What is needed | Once the line with "### Programs configured under this files" is found in the data, output it and each following line exactly, up to and including the line with "Automated deployment in", and nothing before or after.

Extracted data |

================

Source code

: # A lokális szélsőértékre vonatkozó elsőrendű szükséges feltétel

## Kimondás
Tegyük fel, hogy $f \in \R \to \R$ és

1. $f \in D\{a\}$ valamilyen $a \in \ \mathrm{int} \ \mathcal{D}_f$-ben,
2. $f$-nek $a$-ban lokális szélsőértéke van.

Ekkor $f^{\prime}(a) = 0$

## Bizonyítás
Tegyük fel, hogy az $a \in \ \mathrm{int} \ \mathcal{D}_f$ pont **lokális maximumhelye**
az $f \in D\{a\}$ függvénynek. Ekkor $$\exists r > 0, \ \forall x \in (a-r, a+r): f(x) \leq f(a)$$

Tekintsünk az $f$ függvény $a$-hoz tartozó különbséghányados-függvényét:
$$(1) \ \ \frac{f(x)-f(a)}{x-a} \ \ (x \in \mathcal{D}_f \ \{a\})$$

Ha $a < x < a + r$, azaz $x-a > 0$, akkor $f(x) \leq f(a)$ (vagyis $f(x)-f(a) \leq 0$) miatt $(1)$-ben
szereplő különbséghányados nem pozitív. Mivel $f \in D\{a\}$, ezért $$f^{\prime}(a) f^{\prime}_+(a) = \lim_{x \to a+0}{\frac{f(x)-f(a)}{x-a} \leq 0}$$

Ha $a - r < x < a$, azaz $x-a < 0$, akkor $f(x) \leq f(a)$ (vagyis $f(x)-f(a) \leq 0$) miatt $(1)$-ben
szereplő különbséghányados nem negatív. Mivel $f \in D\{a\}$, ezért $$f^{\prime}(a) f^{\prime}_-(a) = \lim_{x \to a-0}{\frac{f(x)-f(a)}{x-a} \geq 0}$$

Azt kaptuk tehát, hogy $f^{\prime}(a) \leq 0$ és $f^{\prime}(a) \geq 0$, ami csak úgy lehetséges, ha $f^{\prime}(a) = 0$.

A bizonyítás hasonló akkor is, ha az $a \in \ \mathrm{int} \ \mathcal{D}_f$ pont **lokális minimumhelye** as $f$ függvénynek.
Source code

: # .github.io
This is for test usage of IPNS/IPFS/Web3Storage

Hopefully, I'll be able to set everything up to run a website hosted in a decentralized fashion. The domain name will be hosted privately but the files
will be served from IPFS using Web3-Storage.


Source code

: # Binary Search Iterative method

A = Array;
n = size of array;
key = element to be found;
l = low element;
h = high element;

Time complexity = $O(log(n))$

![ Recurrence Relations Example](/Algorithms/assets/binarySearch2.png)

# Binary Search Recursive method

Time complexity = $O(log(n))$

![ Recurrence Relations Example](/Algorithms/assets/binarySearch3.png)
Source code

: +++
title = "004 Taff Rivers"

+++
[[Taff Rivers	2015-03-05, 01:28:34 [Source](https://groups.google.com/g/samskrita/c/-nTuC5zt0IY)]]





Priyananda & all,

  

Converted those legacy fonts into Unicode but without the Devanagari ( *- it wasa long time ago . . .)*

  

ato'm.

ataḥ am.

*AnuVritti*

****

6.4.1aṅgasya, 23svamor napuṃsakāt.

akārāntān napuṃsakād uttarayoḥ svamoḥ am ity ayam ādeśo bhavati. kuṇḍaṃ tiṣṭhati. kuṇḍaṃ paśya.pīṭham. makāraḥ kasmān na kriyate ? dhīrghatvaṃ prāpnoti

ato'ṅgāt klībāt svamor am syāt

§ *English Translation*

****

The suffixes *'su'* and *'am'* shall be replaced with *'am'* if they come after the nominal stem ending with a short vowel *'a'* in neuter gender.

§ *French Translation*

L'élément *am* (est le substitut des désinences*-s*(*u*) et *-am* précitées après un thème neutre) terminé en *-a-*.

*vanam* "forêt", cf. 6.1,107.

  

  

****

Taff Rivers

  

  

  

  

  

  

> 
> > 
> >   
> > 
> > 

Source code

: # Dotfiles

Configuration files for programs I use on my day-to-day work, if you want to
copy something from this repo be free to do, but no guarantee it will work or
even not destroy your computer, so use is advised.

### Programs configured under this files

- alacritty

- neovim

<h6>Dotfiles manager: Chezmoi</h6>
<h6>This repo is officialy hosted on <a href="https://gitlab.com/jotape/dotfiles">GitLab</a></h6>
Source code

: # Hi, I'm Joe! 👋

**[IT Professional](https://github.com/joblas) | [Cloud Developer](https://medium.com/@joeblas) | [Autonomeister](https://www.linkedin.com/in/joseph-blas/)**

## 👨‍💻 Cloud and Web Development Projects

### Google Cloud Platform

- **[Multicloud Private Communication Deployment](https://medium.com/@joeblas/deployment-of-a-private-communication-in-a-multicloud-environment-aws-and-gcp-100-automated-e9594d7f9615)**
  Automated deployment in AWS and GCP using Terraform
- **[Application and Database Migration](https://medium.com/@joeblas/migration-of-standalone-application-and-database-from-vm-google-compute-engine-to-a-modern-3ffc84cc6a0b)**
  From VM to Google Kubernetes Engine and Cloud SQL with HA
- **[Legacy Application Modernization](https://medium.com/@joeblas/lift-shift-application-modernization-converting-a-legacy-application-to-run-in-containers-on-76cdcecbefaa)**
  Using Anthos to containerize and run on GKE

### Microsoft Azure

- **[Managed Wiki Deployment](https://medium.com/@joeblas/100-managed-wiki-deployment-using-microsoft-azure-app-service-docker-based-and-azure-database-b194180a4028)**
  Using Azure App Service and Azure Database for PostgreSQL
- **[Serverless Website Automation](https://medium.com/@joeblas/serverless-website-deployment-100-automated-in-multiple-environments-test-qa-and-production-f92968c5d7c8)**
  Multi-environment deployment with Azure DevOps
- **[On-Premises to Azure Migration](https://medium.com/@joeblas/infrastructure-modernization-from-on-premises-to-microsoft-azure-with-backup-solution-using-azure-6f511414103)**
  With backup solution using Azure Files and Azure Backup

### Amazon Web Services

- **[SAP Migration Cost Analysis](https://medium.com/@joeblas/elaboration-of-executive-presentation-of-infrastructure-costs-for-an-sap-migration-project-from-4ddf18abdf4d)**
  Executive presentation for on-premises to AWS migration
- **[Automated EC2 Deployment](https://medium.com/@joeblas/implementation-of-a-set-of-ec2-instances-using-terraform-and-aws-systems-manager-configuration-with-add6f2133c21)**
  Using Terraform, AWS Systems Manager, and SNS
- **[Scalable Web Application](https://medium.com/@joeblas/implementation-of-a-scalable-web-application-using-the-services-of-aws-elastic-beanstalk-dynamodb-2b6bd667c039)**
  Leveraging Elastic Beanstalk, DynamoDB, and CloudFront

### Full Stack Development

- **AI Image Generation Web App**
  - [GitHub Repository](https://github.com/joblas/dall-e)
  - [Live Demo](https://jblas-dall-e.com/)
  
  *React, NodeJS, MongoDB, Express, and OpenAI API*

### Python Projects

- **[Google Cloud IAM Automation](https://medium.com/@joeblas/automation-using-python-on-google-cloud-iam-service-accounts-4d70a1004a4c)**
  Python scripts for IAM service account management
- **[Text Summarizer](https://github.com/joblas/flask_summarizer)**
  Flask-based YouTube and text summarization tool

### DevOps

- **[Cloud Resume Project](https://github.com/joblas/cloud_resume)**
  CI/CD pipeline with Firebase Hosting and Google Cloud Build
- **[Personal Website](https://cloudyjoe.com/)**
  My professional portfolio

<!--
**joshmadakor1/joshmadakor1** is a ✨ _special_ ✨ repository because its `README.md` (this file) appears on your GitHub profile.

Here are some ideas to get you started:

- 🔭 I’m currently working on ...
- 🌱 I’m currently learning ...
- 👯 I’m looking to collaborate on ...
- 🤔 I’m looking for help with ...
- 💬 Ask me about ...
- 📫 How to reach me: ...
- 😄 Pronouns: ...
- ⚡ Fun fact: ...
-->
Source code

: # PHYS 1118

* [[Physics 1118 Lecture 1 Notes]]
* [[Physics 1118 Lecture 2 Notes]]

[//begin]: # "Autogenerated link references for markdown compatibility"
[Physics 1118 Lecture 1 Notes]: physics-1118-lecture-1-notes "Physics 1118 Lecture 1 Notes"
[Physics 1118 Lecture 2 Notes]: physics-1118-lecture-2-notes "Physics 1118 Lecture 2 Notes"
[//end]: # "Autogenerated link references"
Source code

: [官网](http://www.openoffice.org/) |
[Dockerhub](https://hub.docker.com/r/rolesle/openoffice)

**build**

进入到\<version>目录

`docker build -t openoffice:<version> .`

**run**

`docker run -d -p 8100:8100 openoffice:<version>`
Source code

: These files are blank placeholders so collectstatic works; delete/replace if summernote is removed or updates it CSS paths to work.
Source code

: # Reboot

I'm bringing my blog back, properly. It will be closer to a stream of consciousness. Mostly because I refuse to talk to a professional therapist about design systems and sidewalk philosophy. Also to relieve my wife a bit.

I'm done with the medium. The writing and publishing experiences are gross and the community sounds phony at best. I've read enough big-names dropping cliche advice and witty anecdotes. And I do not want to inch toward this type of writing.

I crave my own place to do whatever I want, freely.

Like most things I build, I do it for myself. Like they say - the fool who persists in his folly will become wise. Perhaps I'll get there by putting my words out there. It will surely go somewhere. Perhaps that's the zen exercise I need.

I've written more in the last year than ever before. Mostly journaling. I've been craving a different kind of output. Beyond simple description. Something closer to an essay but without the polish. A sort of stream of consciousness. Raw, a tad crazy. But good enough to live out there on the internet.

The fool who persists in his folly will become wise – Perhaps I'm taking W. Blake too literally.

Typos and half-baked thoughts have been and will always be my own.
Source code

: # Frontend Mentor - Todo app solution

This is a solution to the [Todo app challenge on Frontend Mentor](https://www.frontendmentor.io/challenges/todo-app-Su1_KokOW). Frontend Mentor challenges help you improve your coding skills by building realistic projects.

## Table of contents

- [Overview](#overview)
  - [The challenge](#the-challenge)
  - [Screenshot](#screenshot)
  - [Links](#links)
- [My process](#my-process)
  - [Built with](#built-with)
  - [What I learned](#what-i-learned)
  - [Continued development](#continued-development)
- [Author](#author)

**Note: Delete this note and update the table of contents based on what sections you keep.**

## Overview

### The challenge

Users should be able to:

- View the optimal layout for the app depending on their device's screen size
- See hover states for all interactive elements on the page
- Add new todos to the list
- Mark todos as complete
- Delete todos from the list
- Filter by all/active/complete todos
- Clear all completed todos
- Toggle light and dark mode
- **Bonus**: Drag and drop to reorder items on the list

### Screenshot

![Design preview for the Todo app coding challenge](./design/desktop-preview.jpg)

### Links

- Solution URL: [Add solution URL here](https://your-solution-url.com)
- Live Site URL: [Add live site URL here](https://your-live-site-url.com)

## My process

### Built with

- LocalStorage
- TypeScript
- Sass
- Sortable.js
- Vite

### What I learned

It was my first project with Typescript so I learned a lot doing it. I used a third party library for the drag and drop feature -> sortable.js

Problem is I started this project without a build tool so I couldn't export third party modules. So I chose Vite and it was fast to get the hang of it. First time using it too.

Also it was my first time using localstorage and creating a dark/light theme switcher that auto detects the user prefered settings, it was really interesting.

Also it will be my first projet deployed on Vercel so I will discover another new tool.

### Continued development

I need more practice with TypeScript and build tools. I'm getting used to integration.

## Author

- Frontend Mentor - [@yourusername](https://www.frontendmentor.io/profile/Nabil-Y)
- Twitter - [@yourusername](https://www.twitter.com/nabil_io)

================

Output of the exercise |
### Programs configured under this files

- alacritty

- neovim

<h6>Dotfiles manager: Chezmoi</h6>
<h6>This repo is officialy hosted on <a href="https://gitlab.com/jotape/dotfiles">GitLab</a></h6>
Source code

: # Hi, I'm Joe! 👋

**[IT Professional](https://github.com/joblas) | [Cloud Developer](https://medium.com/@joeblas) | [Autonomeister](https://www.linkedin.com/in/joseph-blas/)**

## 👨‍💻 Cloud and Web Development Projects

### Google Cloud Platform

- **[Multicloud Private Communication Deployment](https://medium.com/@joeblas/deployment-of-a-private-communication-in-a-multicloud-environment-aws-and-gcp-100-automated-e9594d7f9615)**
  Automated deployment in AWS and GCP using Terraform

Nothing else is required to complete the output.